Sunshine blazing, palm trees swaying, beaches teeming, automobiles gleaming: such are the snapshots most commonly attributed to Los Angeles iconography. Sure, those things are nice (although a few less gleaming automobiles would be even nicer), but the city boasts a cultural landscape far more substantial than beautiful scenery. Case in point: there are so many LA artists and LA-originated exhibitions currently on view worldwide, we can hardly keep track. For starters, there's James Turrell: the Pasadena born, Pomona-educated artist has three exhibitions on view around the country--here at LACMA, plus the Museum of Fine Arts, Houston and the Guggenheim in New York.
LACMA alone has four exhibitions spanning several continents, including Asco: Elite of the Obscure, A Retrospective, 1972-1987 at the Museum Universitario Arte Contemporáneo (MUAC) in Mexico City, which closes this Sunday, July 28; Art Across America, co-organized with the Philadelphia Museum of Art, Museum of Fine Arts Houston, and the Terra Foundation for American Art, is on view at the Daejeon Museum of Art in Korea until September 1. After that it jet sets to the Gallery of New South Wales in Sydney where it opens on November 8 (under the new name of America: Painting a Nation); Ken Price Sculpture: A Retrospective is delighting New Yorkers at the Metropolitan Museum of Art until September 22; and our neighbors down under are getting a dose of California Design, 1930-1965: Living in a Modern Way at the Auckland Art Gallery in New Zealand until September 29 before it travels to Australia’s Queensland Art Gallery (QAGMOA) in November.

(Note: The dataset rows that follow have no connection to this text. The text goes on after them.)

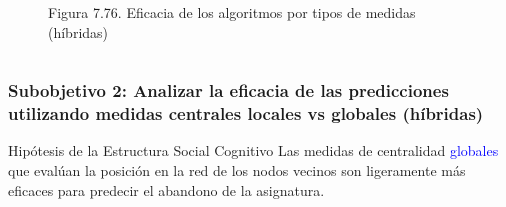 \documentclass{beamer}
\begin{document}
\begin{frame}
\begin{columns}[c]
\begin{column}{.5\textwidth}
\begin{figure}
				\caption{Figura 7.76. Eficacia de los algoritmos por tipos de medidas (híbridas)}
			\end{figure}
		\end{column}
	\end{columns}
\end{frame}



\begin{frame}
	\frametitle{Subobjetivo 2: Analizar la eficacia de las predicciones utilizando medidas centrales  locales vs globales (híbridas)}
	\begin{block}{Hipótesis de la Estructura Social Cognitivo }
Las medidas de centralidad \textcolor{blue}{globales} que evalúan la posición en la red de los nodos vecinos son ligeramente más eficaces para predecir el abandono de la asignatura.
	\end{block}
	

\end{frame}
\end{document}
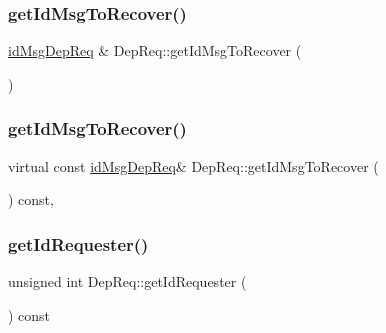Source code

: \mbox{\label{classDepReq_abbf56cc3e6a0be7ff696f9216f51f968}} 
\subsubsection{\texorpdfstring{get\+Id\+Msg\+To\+Recover()}{getIdMsgToRecover()}\hspace{0.1cm}{\footnotesize\ttfamily [1/2]}}
{\footnotesize\ttfamily \hyperlink{depReq__m_8h_a2bbb71ed0e9660ec02d81471eafd9c29}{id\+Msg\+Dep\+Req} \& Dep\+Req\+::get\+Id\+Msg\+To\+Recover (\begin{DoxyParamCaption}{ }\end{DoxyParamCaption})\hspace{0.3cm}{\ttfamily [virtual]}}

\mbox{\label{classDepReq_ab173923214b88b6c4b2f1d1cee8313d0}} 
\subsubsection{\texorpdfstring{get\+Id\+Msg\+To\+Recover()}{getIdMsgToRecover()}\hspace{0.1cm}{\footnotesize\ttfamily [2/2]}}
{\footnotesize\ttfamily virtual const \hyperlink{depReq__m_8h_a2bbb71ed0e9660ec02d81471eafd9c29}{id\+Msg\+Dep\+Req}\& Dep\+Req\+::get\+Id\+Msg\+To\+Recover (\begin{DoxyParamCaption}{ }\end{DoxyParamCaption}) const\hspace{0.3cm}{\ttfamily [inline]}, {\ttfamily [virtual]}}

\mbox{\label{classDepReq_a68f528e65d1529da94226f8a83483d6c}} 
\subsubsection{\texorpdfstring{get\+Id\+Requester()}{getIdRequester()}}
{\footnotesize\ttfamily unsigned int Dep\+Req\+::get\+Id\+Requester (\begin{DoxyParamCaption}{ }\end{DoxyParamCaption}) const\hspace{0.3cm}{\ttfamily [virtual]}}


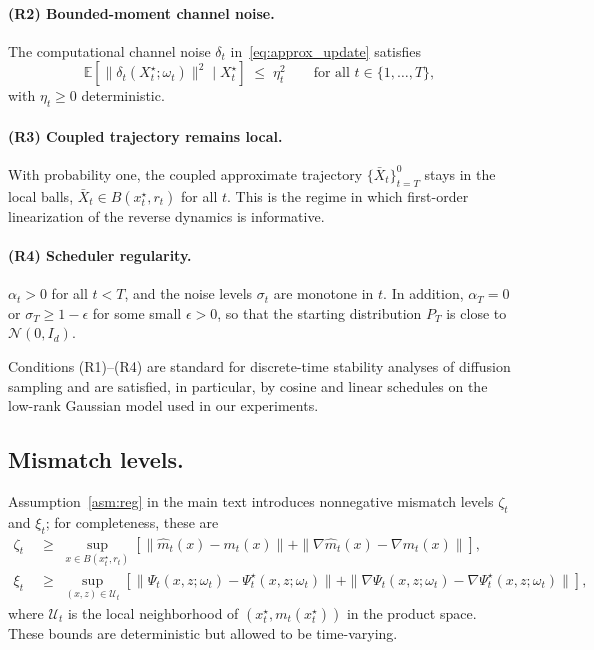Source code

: \documentclass{article}
\theoremstyle{plain}
\theoremstyle{definition}
\theoremstyle{remark}
\begin{document}
\paragraph{(R2) Bounded-moment channel noise.}
The computational channel noise \(\delta_t\) in~\eqref{eq:approx_update}
satisfies
\begin{equation}
\mathbb{E}\!\left[\|\delta_t(X_t^\star;\omega_t)\|^2 \mid X_t^\star\right]
\;\le\; \eta_t^2
\qquad\text{for all }t\in\{1,\dots,T\},
\label{eq:app_bounded_noise}
\end{equation}
with \(\eta_t\ge 0\) deterministic.

\paragraph{(R3) Coupled trajectory remains local.}
With probability one, the coupled approximate trajectory
\(\{\bar X_t\}_{t=T}^{0}\) stays in the local balls,
\(\bar X_t \in B(x_t^\star, r_t)\) for all \(t\). This is the regime in
which first-order linearization of the reverse dynamics is informative.

\paragraph{(R4) Scheduler regularity.}
\(\alpha_t>0\) for all \(t<T\), and the noise levels \(\sigma_t\) are
monotone in \(t\). In addition, \(\alpha_T=0\) or \(\sigma_T\ge 1-\epsilon\)
for some small \(\epsilon>0\), so that the starting distribution
\(P_T\) is close to \(\mathcal{N}(0,I_d)\).

Conditions (R1)--(R4) are standard for discrete-time stability analyses of
diffusion sampling \citep{reeves2025itproofs,zhong2026iec} and are
satisfied, in particular, by cosine and linear schedules on the
low-rank Gaussian model used in our experiments.

\subsection{Mismatch levels.}
Assumption~\ref{asm:reg} in the main text introduces nonnegative mismatch
levels \(\zeta_t\) and \(\xi_t\); for completeness, these are
\begin{align*}
\zeta_t &\;\ge\;
  \sup_{x\in B(x_t^\star,r_t)}
  \left[\|\hat m_t(x) - m_t(x)\| + \|\nabla \hat m_t(x) - \nabla m_t(x)\|\right],\\
\xi_t &\;\ge\;
  \sup_{(x,z)\in \mathcal{U}_t}
  \left[\|\Psi_t(x,z;\omega_t) - \Psi_t^\star(x,z;\omega_t)\|
   + \|\nabla \Psi_t(x,z;\omega_t) - \nabla \Psi_t^\star(x,z;\omega_t)\|\right],
\end{align*}
where \(\mathcal{U}_t\) is the local neighborhood of
\((x_t^\star, m_t(x_t^\star))\) in the product space. These bounds are
deterministic but allowed to be time-varying.
\end{document}
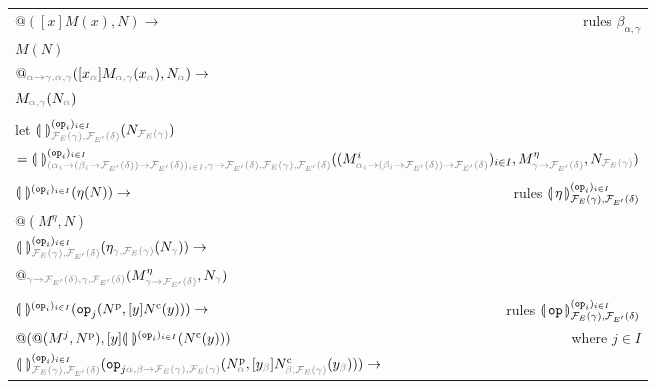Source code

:\begin{sidewaysfigure}
  \centering
  \begin{tabular}{lr}
  $@([x]M(x), N) \to$ & rules $\beta_{\alpha,\gamma}$ \\
  $M (N)$ & \\
  \multicolumn{2}{l}{$@_{\typehint{\alpha \to \gamma, \alpha, \gamma}}([x_{\typehint\alpha}]M_{\typehint{\alpha, \gamma}}(x_{\typehint\alpha}), N_{\typehint\alpha}) \to$} \\
  \multicolumn{2}{l}{$M_{\typehint{\alpha, \gamma}}(N_{\typehint\alpha})$} \\
  \\
  let $\banana{}^{(\op{op}_i)_{i \in
    I}}_{\typehint{\FF_E(\gamma),\FF_{E'}(\delta)}}(N_{\typehint{\FF_E(\gamma)}})$ & \\
  \multicolumn{2}{l}{$ = \banana{}^{(\op{op}_i)_{i \in I}}_{\typehint{(\alpha_i \to (\beta_i \to \FF_{E'}(\delta)) \to
  \FF_{E'}(\delta))_{i \in I}, \gamma \to \FF_{E'}(\delta), \FF_E(\gamma),
  \FF_{E'}(\delta)}} ((M^i_{\typehint{\alpha_i \to (\beta_i \to
    \FF_{E'}(\delta)) \to \FF_{E'}(\delta)}})_{i \in I},
    M^\eta_{\typehint{\gamma \to \FF_{E'}(\delta)}}, N_{\typehint{\FF_E(\gamma)}})$} \\
  \\
  $\llparenthesis \,  \, \rrparenthesis^{(\mathtt{op}_i)_{i \in I}} (\eta (N)) \to$ & rules $\llparenthesis \, \eta \, \rrparenthesis^{(\mathtt{op}_i)_{i \in I}}_{\mathcal{F}_E(\gamma),\mathcal{F}_{E'}(\delta)}$ \\
  $@(M^\eta, N)$ & \\
  \multicolumn{2}{l}{$\banana{}^{(\op{op}_i)_{i \in I}}_{\typehint{\FF_E(\gamma), \FF_{E'}(\delta)}} (\eta_{\typehint{\gamma, \FF_E(\gamma)}} (N_{\typehint{\gamma}})) \to$} \\
  \multicolumn{2}{l}{$@_{\typehint{\gamma \to \FF_{E'}(\delta), \gamma,
  \FF_{E'}(\delta)}} (M^\eta_{\typehint{\gamma \to \FF_{E'}(\delta)}}, N_{\typehint{\gamma}})$} \\
  \\
  $\llparenthesis \,  \, \rrparenthesis^{(\mathtt{op}_i)_{i \in I}} (\mathtt{op}_j (N^{\mathrm{p}}, [y] N^{\mathrm{c}}(y))) \to$ & rules $\llparenthesis \, \mathtt{op} \, \rrparenthesis^{(\mathtt{op}_i)_{i \in I}}_{\mathcal{F}_E(\gamma),\mathcal{F}_{E'}(\delta)}$ \\
  $@(@(M^j, N^{\mathrm{p}}), [y] \llparenthesis \,  \, \rrparenthesis^{(\mathtt{op}_i)_{i \in I}} (N^{\mathrm{c}}(y)))$ & where $j \in I$ \\
  \multicolumn{2}{l}{$\banana{}^{(\op{op}_i)_{i \in I}}_{\typehint{\FF_E(\gamma), \FF_{E'}(\delta)}} (\op{op}_{j \typehint{\alpha, \beta \to \FF_E(\gamma), \FF_E(\gamma)}} (N^{\mathrm{p}}_{\typehint{\alpha}}, [y_{\typehint{\beta}}] N^{\mathrm{c}}_{\typehint{\beta, \FF_E(\gamma)}}(y_{\typehint{\beta}}))) \to$} \\

\end{tabular}
\end{sidewaysfigure}
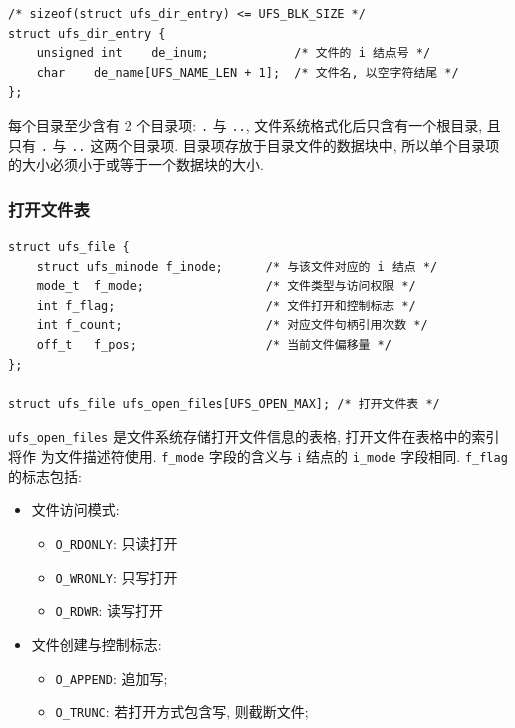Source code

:\documentclass[nofonts, titlepage]{ctexart}
\begin{document}
\begin{verbatim}
/* sizeof(struct ufs_dir_entry) <= UFS_BLK_SIZE */
struct ufs_dir_entry {
    unsigned int    de_inum;            /* 文件的 i 结点号 */
    char    de_name[UFS_NAME_LEN + 1];  /* 文件名, 以空字符结尾 */
};
\end{verbatim}

每个目录至少含有 2 个目录项: \texttt{.} 与 \texttt{..},
文件系统格式化后只含有一个根目录, 且只有 \texttt{.} 与 \texttt{..}
这两个目录项. 目录项存放于目录文件的数据块中,
所以单个目录项的大小必须小于或等于一个数据块的大小.

\subsubsection{打开文件表}\label{ux6253ux5f00ux6587ux4ef6ux8868}

\begin{verbatim}
struct ufs_file {
    struct ufs_minode f_inode;      /* 与该文件对应的 i 结点 */
    mode_t  f_mode;                 /* 文件类型与访问权限 */
    int f_flag;                     /* 文件打开和控制标志 */
    int f_count;                    /* 对应文件句柄引用次数 */
    off_t   f_pos;                  /* 当前文件偏移量 */
};

struct ufs_file ufs_open_files[UFS_OPEN_MAX]; /* 打开文件表 */
\end{verbatim}

\texttt{ufs\_open\_files} 是文件系统存储打开文件信息的表格,
打开文件在表格中的索引将作 为文件描述符使用. \texttt{f\_mode}
字段的含义与 i 结点的 \texttt{i\_mode} 字段相同. \texttt{f\_flag}
的标志包括:
\begin{itemize}
    \item
        文件访问模式: 
        \begin{itemize}
            \item
                \texttt{O\_RDONLY}: 只读打开
            \item
                \texttt{O\_WRONLY}: 只写打开
            \item
                \texttt{O\_RDWR}: 读写打开
        \end{itemize}
    \item
        文件创建与控制标志: 
        \begin{itemize}
            \item
                \texttt{O\_APPEND}: 追加写; 
            \item
                \texttt{O\_TRUNC}:
                若打开方式包含写, 则截断文件;
        \end{itemize}
\end{itemize}
\end{document}
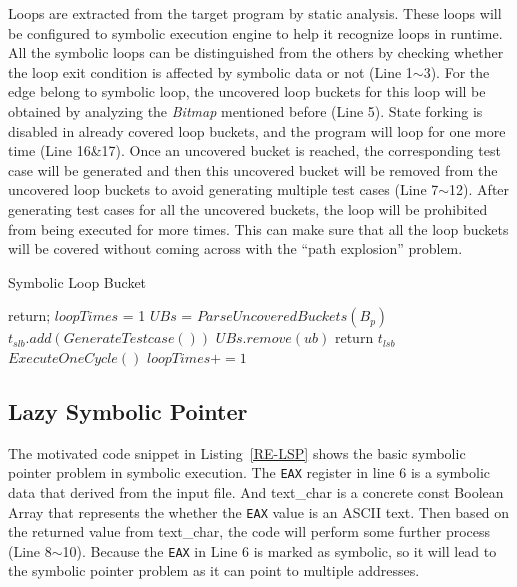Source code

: Loops are extracted from the target program by static analysis. These loops will be configured to symbolic execution engine to help it recognize loops in runtime. All the symbolic loops can be distinguished from the others by checking whether the loop exit condition is affected by symbolic data or not (Line 1$\sim$3). For the edge belong to symbolic loop, the uncovered loop buckets for this loop will be obtained by analyzing the \textit{Bitmap} mentioned before (Line 5). 
State forking is disabled in already covered loop buckets, and the program will loop for one more time (Line 16\&17). Once an uncovered bucket is reached, the corresponding test case will be generated and then this uncovered bucket will be removed from the uncovered loop buckets to avoid generating multiple test cases (Line 7$\sim$12). After generating test cases for all the uncovered buckets, the loop will be prohibited from being executed for more times. This can make sure that all the loop buckets will be covered without coming across with the ``path explosion'' problem.

\begin{algorithm}
  \caption{Symbolic Loop Bucket}
  \label{SLB}
  {
    return;
  }
  $loopTimes$ = 1\;
  $UBs$ = $ParseUncoveredBuckets(B_p)$\;
  {
    {
      {
        $t_{slb}.add(GenerateTestcase())$\;
        $UBs$.$remove(ub)$\;
      }
    }
    {
      return $t_{lsb}$\;
    }{
      $ExecuteOneCycle()$\;
      $loopTimes += 1$\;
    }
  }
\end{algorithm}  

\subsection{Lazy Symbolic Pointer}
The motivated code snippet in Listing~\ref{RE-LSP} shows the basic symbolic pointer problem in symbolic execution. The \texttt{EAX} register in line 6 is a symbolic data that derived from the input file. And text\_char is a concrete const Boolean Array that represents the whether the \texttt{EAX} value is an ASCII text. Then based on the returned value from text\_char, the code will perform some further process (Line 8$\sim$10). Because the \texttt{EAX} in Line 6 is marked as symbolic, so it will lead to the symbolic pointer problem as it can point to multiple addresses.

LACMA’s traveling exhibitions are only a sample of LA’s presence in the art world at large. Leaving its home in the SoCal summer breeze for Washington D.C., The Getty’s Overdrive: LA Constructs the Future, 1940-1990 opens at the National Building Museum on October 20. Also on the East Coast, the Hammer Museum’s Now Dig This! Art and Black Los Angeles 1960-1980 is on display through December 1 at Williams College of Art and Design in Williamstown, MA.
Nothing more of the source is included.